AIM OF THE TASK >>
Wherever the word "blob" appears in a line of the data, that line should be copied.

MATERIALS PROVIDED >>

Content starts

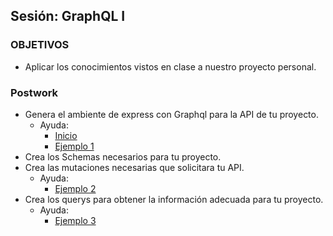 ## Sesión: GraphQL I

### OBJETIVOS
 - Aplicar los conocimientos vistos en clase a nuestro proyecto personal.

### Postwork

- Genera el ambiente de express con Graphql para la API de tu proyecto.
    - Ayuda:
        - [Inicio](../Inicio)
        - [Ejemplo 1](../Ejemplo-01)
- Crea los Schemas necesarios para tu proyecto.
- Crea las mutaciones necesarias que solicitara tu API.
    - Ayuda:
        - [Ejemplo 2](../Ejemplo-02)
- Crea los querys para obtener la información adecuada para tu proyecto.
    - Ayuda:
        - [Ejemplo 3](../Ejemplo-03)

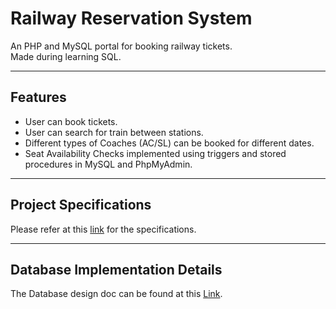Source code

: # Railway Reservation System
An PHP and MySQL portal for booking railway tickets.
<br /> Made during learning SQL.

---

## Features
+ User can book tickets.
+ User can search for train between stations.
+ Different types of Coaches (AC/SL) can be booked for different dates.
+ Seat Availability Checks implemented using triggers and stored procedures in MySQL and PhpMyAdmin.

---

## Project Specifications

Please refer at this [link](https://github.com/chandani9424/Railway_SQL/blob/main/Project%20Specification.pdf) for the specifications.

---

## Database Implementation Details

The Database design doc can be found at this [Link](https://github.com/chandani9424/Railway_SQL/blob/main/Project_Implementation_details.pdf).
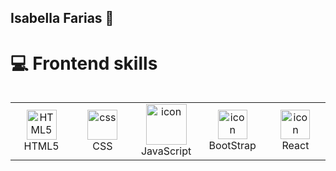 ## Isabella Farias 💖

# 💻 Frontend skills
<div style="display: flex; align-items: flex-start; align: center">
    <table align="center">
        <td align="center"  width="96">
            <img src="https://camo.githubusercontent.com/49179b69f7956cc4b5e5e7987d011103b7e3ffc20c55ca4a43c8ff214c3b6796/68747470733a2f2f736b696c6c69636f6e732e6465762f69636f6e733f693d68746d6c" width="48" height="48" alt="HTML5" />
            <br>HTML5
        </td>
        <td align="center" width="96">
            <img src="https://camo.githubusercontent.com/a266b2536a9f4e1b8dc325ca89d9ce8e7f323c1e140f8b830a42f474a56e3b4c/68747470733a2f2f736b696c6c69636f6e732e6465762f69636f6e733f693d637373" width="48" height="48" alt="css" />
            <br>CSS
        </td>
        <td align="center" width="96">
            <img src="https://static.vecteezy.com/system/resources/thumbnails/048/332/149/small_2x/js-icon-transparent-background-free-png.png" alt="icon" width="65" height="65" />
            <br>JavaScript
        </td>
        <td align="center" width="96">
            <img src="https://camo.githubusercontent.com/6b1bf7b8b619209db3380bb7d254b3aa8eacd86d708ee47c4efd90c3e770c190/68747470733a2f2f736b696c6c69636f6e732e6465762f69636f6e733f693d626f6f747374726170" alt="icon" width="47" height="47" />
            <br>BootStrap
        </td> 
         <td align="center" width="96">
            <img src="https://media1.giphy.com/media/v1.Y2lkPTc5MGI3NjExenRxNDQyejN6emQ2Z3F1b3p3Zjl5ZTF3MmwwdHQ5Y2QxNWl1eDI5MiZlcD12MV9pbnRlcm5hbF9naWZfYnlfaWQmY3Q9cw/5AtXMjjrTMwvK/giphy.giff" alt="icon" width="47" height="47" />
            <br>React
        </td>
    </table>
</div>

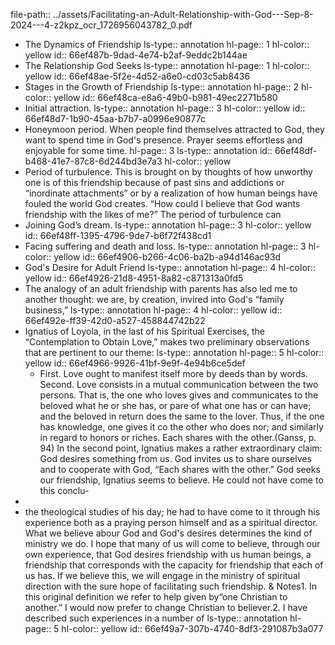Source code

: file-path:: ../assets/Facilitating-an-Adult-Relationship-with-God---Sep-8-2024---4-z2kpz_ocr_1726956043782_0.pdf

- The Dynamics of Friendship
  ls-type:: annotation
  hl-page:: 1
  hl-color:: yellow
  id:: 66ef487b-9dad-4e74-b2af-9eddc2b144ae
- The Relationship God Seeks
  ls-type:: annotation
  hl-page:: 1
  hl-color:: yellow
  id:: 66ef48ae-5f2e-4d52-a6e0-cd03c5ab8436
- Stages in the Growth of Friendship
  ls-type:: annotation
  hl-page:: 2
  hl-color:: yellow
  id:: 66ef48ca-e8a6-49b0-b981-49ec2271b580
- Initial attraction.
  ls-type:: annotation
  hl-page:: 3
  hl-color:: yellow
  id:: 66ef48d7-1b90-45aa-b7b7-a0996e90877c
- Honeymoon period. When people find themselves attracted to God, they want to spend time in God's presence. Prayer seems effortless and enjoyable for some time. 
  hl-page:: 3
  ls-type:: annotation
  id:: 66ef48df-b468-41e7-87c8-6d244bd3e7a3
  hl-color:: yellow
- Period of turbulence. This is brought on by thoughts of how unworthy one is of this friendship because of past sins and addictions or “inordinate attachments” or by a realization of how human beings have fouled the world God creates. “How could I believe that God wants friendship with the likes of me?” The period of turbulence can
- Joining God’s dream.
  ls-type:: annotation
  hl-page:: 3
  hl-color:: yellow
  id:: 66ef48ff-1395-4796-9de7-b6f72f438cd1
- Facing suffering and death and loss.
  ls-type:: annotation
  hl-page:: 3
  hl-color:: yellow
  id:: 66ef4906-b266-4c06-ba2b-a94d146ac93d
- God's Desire for Adult Friend
  ls-type:: annotation
  hl-page:: 4
  hl-color:: yellow
  id:: 66ef4926-21d8-4951-8a82-c871313a0fd5
- The analogy of an adult friendship with parents has also led me to another thought: we are, by creation, invired into God's “family business,”
  ls-type:: annotation
  hl-page:: 4
  hl-color:: yellow
  id:: 66ef492e-ff39-42d0-a527-458844742b22
- Ignatius of Loyola, in the last of his Spiritual Exercises, the “Contemplation to Obtain Love,” makes two preliminary observations that are pertinent to our theme: 
  ls-type:: annotation
  hl-page:: 5
  hl-color:: yellow
  id:: 66ef4966-9926-41bf-9e9f-4e94b6ce5def
	- First. Love ought to manifest itself more by deeds than by words. Second. Love consists in a mutual communication between the two persons. That is, the one who loves gives and communicates to the beloved what he or she has, or pare of what one has or can have; and the beloved in return does the same to the lover. Thus, if the one has knowledge, one gives it co the other who does nor; and similarly in regard to honors or riches. Each shares with the other.(Ganss, p. 94) In the second point, Ignatius makes a rather extraordinary claim: God desires something from us. God invites us to share ourselves and to cooperate with God, “Each shares with the other.” God seeks our friendship, Ignatius seems to believe. He could not have come to this conclu-
-
- the theological studies of his day; he had to have come to it through his experience both as a praying person himself and as a spiritual director. What we believe abour God and God's desires determines the kind of ministry we do. I hope that many of us will come to believe, through our own experience, that God desires friendship with us human beings, a friendship that corresponds with the capacity for friendship that each of us has. If we believe this, we will engage in the ministry of spiritual direction with the sure hope of facilitating such friendship. & Notes1. In this original definition we refer to help given by“one Christian to another.” I would now prefer to change Christian to believer.2. I have described such experiences in a number of
  ls-type:: annotation
  hl-page:: 5
  hl-color:: yellow
  id:: 66ef49a7-307b-4740-8df3-291087b3a077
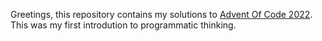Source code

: Greetings, this repository contains my solutions to [Advent Of Code 2022](https://adventofcode.com/2022). This was my first introdution to programmatic thinking.
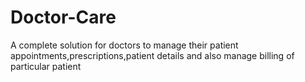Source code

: # Doctor-Care
A complete solution for doctors to manage their patient appointments,prescriptions,patient details and also manage billing of particular patient
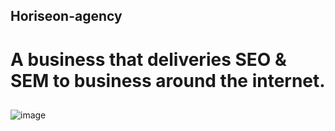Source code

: ## Horiseon-agency 
# A business that deliveries SEO & SEM to business around the internet.

##


![image](https://user-images.githubusercontent.com/85594926/122630576-c7c04000-d092-11eb-95cb-fe7c75955827.png)
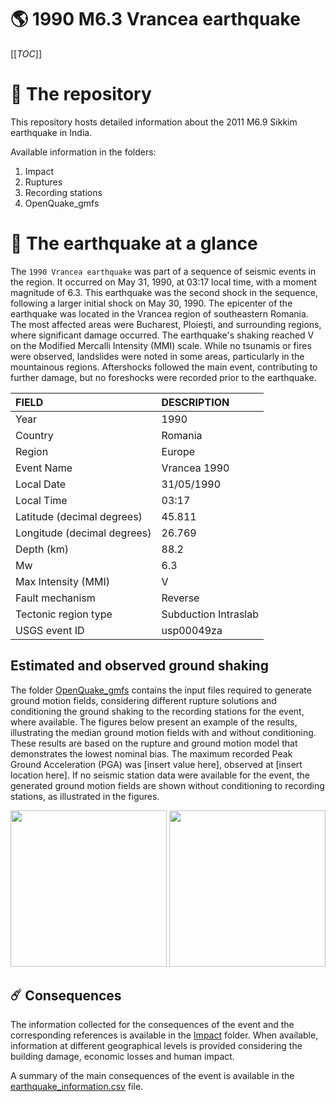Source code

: # 🌎 1990 M6.3 Vrancea earthquake
[[_TOC_]]

# 📂 The repository

This repository hosts detailed information about the 2011 M6.9 Sikkim earthquake in India.

Available information in the folders:

1. Impact
2. Ruptures
3. Recording stations
4. OpenQuake_gmfs


# 🚀 The earthquake at a glance 

The `1990 Vrancea earthquake` was part of a sequence of seismic events in the region. It occurred on May 31, 1990, at 03:17 local time, with a moment magnitude of 6.3. This earthquake was the second shock in the sequence, following a larger initial shock on May 30, 1990. The epicenter of the earthquake was located in the Vrancea region of southeastern Romania. The most affected areas were Bucharest, Ploiești, and surrounding regions, where significant damage occurred. The earthquake's shaking reached V on the Modified Mercalli Intensity (MMI) scale. While no tsunamis or fires were observed, landslides were noted in some areas, particularly in the mountainous regions. Aftershocks followed the main event, contributing to further damage, but no foreshocks were recorded prior to the earthquake.

| FIELD | DESCRIPTION |
|:------|:------------|
| Year | 1990 |
| Country | Romania |
| Region | Europe |
| Event Name | Vrancea 1990 |
| Local Date | 31/05/1990 |
| Local Time | 03:17 |
| Latitude (decimal degrees) | 45.811 |
| Longitude (decimal degrees) | 26.769 |
| Depth (km) | 88.2 |
| Mw | 6.3 |
| Max Intensity (MMI) | V |
| Fault mechanism | Reverse |
| Tectonic region type | Subduction Intraslab |
| USGS event ID | usp00049za |

## Estimated and observed ground shaking

The folder [OpenQuake_gmfs](./OpenQuake_gmfs/) contains the input files required to generate ground motion fields, considering different rupture solutions and conditioning the ground shaking to the recording stations for the event, where available. The figures below present an example of the results, illustrating the median ground motion fields with and without conditioning. These results are based on the rupture and ground motion model that demonstrates the lowest nominal bias. The maximum recorded Peak Ground Acceleration (PGA) was [insert value here], observed at [insert location here]. If no seismic station data were available for the event, the generated ground motion fields are shown without conditioning to recording stations, as illustrated in the figures.

<img src="./4.OpenQuake_gmfs/median_gmf_stations_none.png" height="250">
<img src="./4.OpenQuake_gmfs/median_gmf_stations_seismic.png" height="250">

## ☄️ Consequences

The information collected for the consequences of the event and the corresponding references is available in the [Impact](./Impact) folder. When available, information at different geographical levels is provided considering the building damage, economic losses and human impact.

A summary of the main consequences of the event is available in the [earthquake_information.csv](./earthquake_information.csv) file.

Content ends

ANSWER TO THE EXERCISE >>
Please refer at this [link](https://github.com/chandani9424/Railway_SQL/blob/main/Project%20Specification.pdf) for the specifications.
The Database design doc can be found at this [Link](https://github.com/chandani9424/Railway_SQL/blob/main/Project_Implementation_details.pdf).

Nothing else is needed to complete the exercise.